In the course of our long ramble we noticed many pretty little huts, some having neat gardens all round them, planted with fruits and corn. One house which we saw was built by a chief who had made several voyages to Port Jackson, and it was really a very comfortable dwelling. It had a high door, which we could enter without stooping, and in a separate room was constructed a bed, after the pattern of one on ship-board. He had likewise a large sea-chest in his house, the key of which (highly polished) was hung round his neck as an ornament. In the course of our walk we came to a spot on which a group of old people were sitting sunning themselves, and they immediately all rose to welcome us. I remarked one amongst them who seemed, from his silvery locks and feeble limbs, to be very old. I asked him, among other questions, whether he remembered Captain Cook. He said he did not, but well recollected Captain Furneaux, and was one of the party which cut off and massacred his boat’s crew; and from other information which I received I believe his assertion to have been correct.
[Footnote 3: Captain Furneaux’s account of this massacre is printed in the Appendix.]

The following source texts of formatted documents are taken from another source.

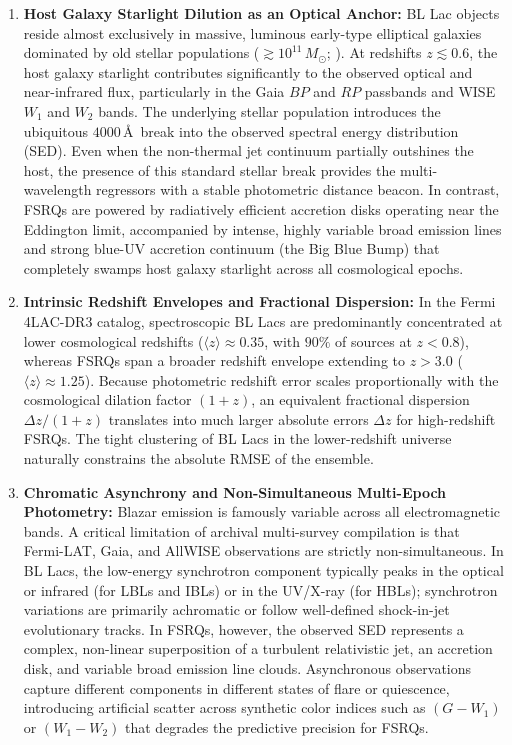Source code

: \documentclass[twocolumn,linenumbers,floatfix]{aastex701}
\begin{document}
\begin{enumerate}
    \item \textbf{Host Galaxy Starlight Dilution as an Optical Anchor:} BL Lac objects reside almost exclusively in massive, luminous early-type elliptical galaxies dominated by old stellar populations ($\gtrsim 10^{11}\,M_\odot$; \citealt{Urry1995, Falomo2014}). At redshifts $z \lesssim 0.6$, the host galaxy starlight contributes significantly to the observed optical and near-infrared flux, particularly in the Gaia $BP$ and $RP$ passbands and WISE $W_1$ and $W_2$ bands. The underlying stellar population introduces the ubiquitous $4000$\,\AA\ break into the observed spectral energy distribution (SED). Even when the non-thermal jet continuum partially outshines the host, the presence of this standard stellar break provides the multi-wavelength regressors with a stable photometric distance beacon. In contrast, FSRQs are powered by radiatively efficient accretion disks operating near the Eddington limit, accompanied by intense, highly variable broad emission lines and strong blue-UV accretion continuum (the Big Blue Bump) that completely swamps host galaxy starlight across all cosmological epochs.
    
    \item \textbf{Intrinsic Redshift Envelopes and Fractional Dispersion:} In the Fermi 4LAC-DR3 catalog, spectroscopic BL Lacs are predominantly concentrated at lower cosmological redshifts ($\langle z \rangle \approx 0.35$, with $90\%$ of sources at $z < 0.8$), whereas FSRQs span a broader redshift envelope extending to $z > 3.0$ ($\langle z \rangle \approx 1.25$). Because photometric redshift error scales proportionally with the cosmological dilation factor $(1+z)$, an equivalent fractional dispersion $\Delta z / (1+z)$ translates into much larger absolute errors $\Delta z$ for high-redshift FSRQs. The tight clustering of BL Lacs in the lower-redshift universe naturally constrains the absolute RMSE of the ensemble.
    
    \item \textbf{Chromatic Asynchrony and Non-Simultaneous Multi-Epoch Photometry:} Blazar emission is famously variable across all electromagnetic bands. A critical limitation of archival multi-survey compilation is that Fermi-LAT, Gaia, and AllWISE observations are strictly non-simultaneous. In BL Lacs, the low-energy synchrotron component typically peaks in the optical or infrared (for LBLs and IBLs) or in the UV/X-ray (for HBLs); synchrotron variations are primarily achromatic or follow well-defined shock-in-jet evolutionary tracks. In FSRQs, however, the observed SED represents a complex, non-linear superposition of a turbulent relativistic jet, an accretion disk, and variable broad emission line clouds. Asynchronous observations capture different components in different states of flare or quiescence, introducing artificial scatter across synthetic color indices such as $(G - W_1)$ or $(W_1 - W_2)$ that degrades the predictive precision for FSRQs.
\end{enumerate}
\end{document}
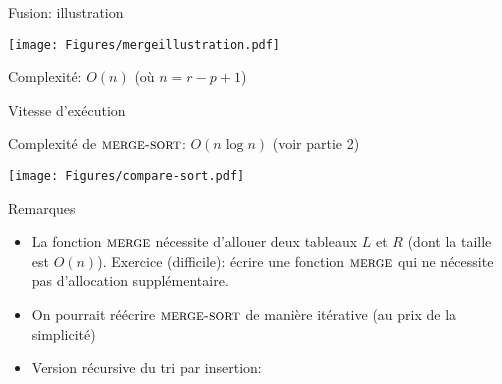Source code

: \begin{frame}{Fusion: illustration}

\centerline{\texttt{[image: Figures/mergeillustration.pdf]}}

\bigskip

Complexité: $O(n)$ (où $n=r-p+1$)

\end{frame}

\begin{frame}{Vitesse d'exécution}

Complexité de $\textnormal{\scshape merge-sort}$: $O(n\log n)$ (voir partie 2)

\bigskip

\centerline{\texttt{[image: Figures/compare-sort.pdf]}}


\end{frame}

\begin{frame}{Remarques}

\begin{itemize}
\item La fonction $\textnormal{\scshape merge}$ nécessite d'allouer deux tableaux $L$
  et $R$ (dont la taille est $O(n)$). Exercice (difficile): écrire une
  fonction $\textnormal{\scshape merge}$ qui ne nécessite pas d'allocation
  supplémentaire.
\item On pourrait réécrire $\textnormal{\scshape merge-sort}$ de manière itérative (au prix de la simplicité)
\item Version récursive du tri par insertion:
\begin{center}
\end{center}
\end{itemize}
\end{frame}

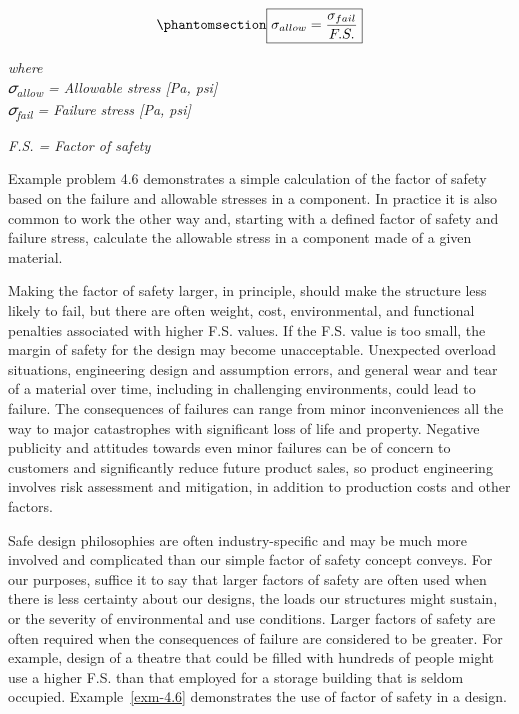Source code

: \documentclass[
  letterpaper,
  DIV=11,
  numbers=noendperiod]{scrreprt}
\theoremstyle{definition}
\theoremstyle{remark}
\begin{document}
\begin{equation}\phantomsection\label{eq-4.9}{
\boxed{\sigma_{allow}=\frac{\sigma_{fail}}{F . S .}}
}\end{equation}

\emph{where}\\
\emph{𝜎\textsubscript{allow} = Allowable stress {[}Pa, psi{]}}\\
\emph{𝜎\textsubscript{fail} = Failure stress {[}Pa, psi{]}}

\emph{F.S. = Factor of safety}

Example problem 4.6 demonstrates a simple calculation of the factor of
safety based on the failure and allowable stresses in a component. In
practice it is also common to work the other way and, starting with a
defined factor of safety and failure stress, calculate the allowable
stress in a component made of a given material.

Making the factor of safety larger, in principle, should make the
structure less likely to fail, but there are often weight, cost,
environmental, and functional penalties associated with higher F.S.
values. If the F.S. value is too small, the margin of safety for the
design may become unacceptable. Unexpected overload situations,
engineering design and assumption errors, and general wear and tear of a
material over time, including in challenging environments, could lead to
failure. The consequences of failures can range from minor
inconveniences all the way to major catastrophes with significant loss
of life and property. Negative publicity and attitudes towards even
minor failures can be of concern to customers and significantly reduce
future product sales, so product engineering involves risk assessment
and mitigation, in addition to production costs and other factors.

Safe design philosophies are often industry-specific and may be much
more involved and complicated than our simple factor of safety concept
conveys. For our purposes, suffice it to say that larger factors of
safety are often used when there is less certainty about our designs,
the loads our structures might sustain, or the severity of environmental
and use conditions. Larger factors of safety are often required when the
consequences of failure are considered to be greater. For example,
design of a theatre that could be filled with hundreds of people might
use a higher F.S. than that employed for a storage building that is
seldom occupied. Example~\ref{exm-4.6} demonstrates the use of factor of
safety in a design.
\end{document}
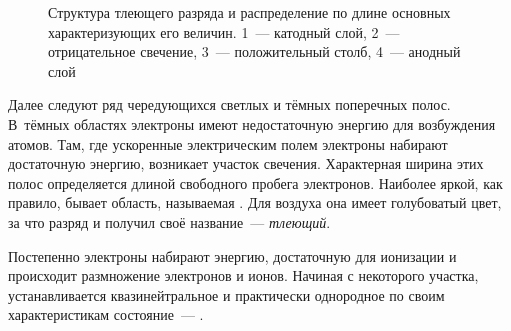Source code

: \begin{labsupplement}



\begin{figure}[h!]
	\centering
	\caption{Структура тлеющего разряда и распределение по длине основных 
        характеризующих его величин. 
        1~--- катодный слой,
        2~--- отрицательное свечение,
        3~--- положительный столб,
        4~--- анодный слой
        }
\end{figure}

Далее следуют ряд чередующихся светлых и тёмных поперечных полос. 
В~тёмных областях электроны имеют недостаточную энергию 
для возбуждения атомов. Там, где ускоренные электрическим полем электроны 
набирают достаточную энергию, возникает участок свечения.
Характерная ширина этих полос определяется длиной свободного пробега электронов.
Наиболее яркой, как правило, бывает область,
называемая .
Для воздуха она имеет голубоватый цвет, за что разряд и получил своё 
название~--- \emph{тлеющий}.

Постепенно электроны набирают энергию, достаточную для ионизации
и происходит размножение электронов и ионов.
Начиная с некоторого участка, устанавливается квазинейтральное
и практически однородное по своим характеристикам состояние~--- 
.





\end{labsupplement}
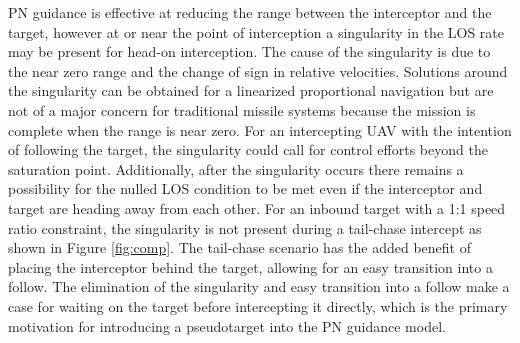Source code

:\documentclass[]{aiaa-tc}%
\begin{document}
PN guidance is effective at reducing the range between the interceptor and the target, however at or near the point of interception a singularity in the LOS rate may be present for head-on interception. The cause of the singularity is due to the near zero range and the change of sign in relative velocities. Solutions around the singularity can be obtained for a linearized proportional navigation \cite{singularitySolution} but are not of a major concern for traditional missile systems because the mission is complete when the range is near zero. For an intercepting UAV with the intention of following the target, the singularity could call for control efforts beyond the saturation point. Additionally, after the singularity occurs there remains a possibility for the nulled LOS condition to be met even if the interceptor and target are heading away from each other. For an inbound target with a 1:1 speed ratio constraint, the singularity is not present during a tail-chase intercept as shown in Figure \ref{fig:comp}. The tail-chase scenario has the added benefit of placing the interceptor behind the target, allowing for an easy transition into a follow. The elimination of the singularity and easy transition into a follow make a case for waiting on the target before intercepting it directly, which is the primary motivation for introducing a pseudotarget into the PN guidance model.




\end{document}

The Hokianga river eighty years ago.
As our missionary passengers had by this time fixed upon the spot where they intended to establish their settlement, and it being several miles up the river, we got under weigh to proceed thither. The captain’s agreement being to that effect, we proceeded with the first fair wind, about twenty miles up the stream, which was as far as we could with safety take the vessel. The shores on each side this noble river are composed of hills gradually rising behind each other, most of them covered with woods to the water’s edge. Not a vestige of a habitation is to be seen, and if it had not been for the occasional sight of a canoe, we might have imagined the country to be totally uninhabited. Opposite a small island, or, rather, sand-bank, the vessel grounded, and had to remain there till the next tide floated her off.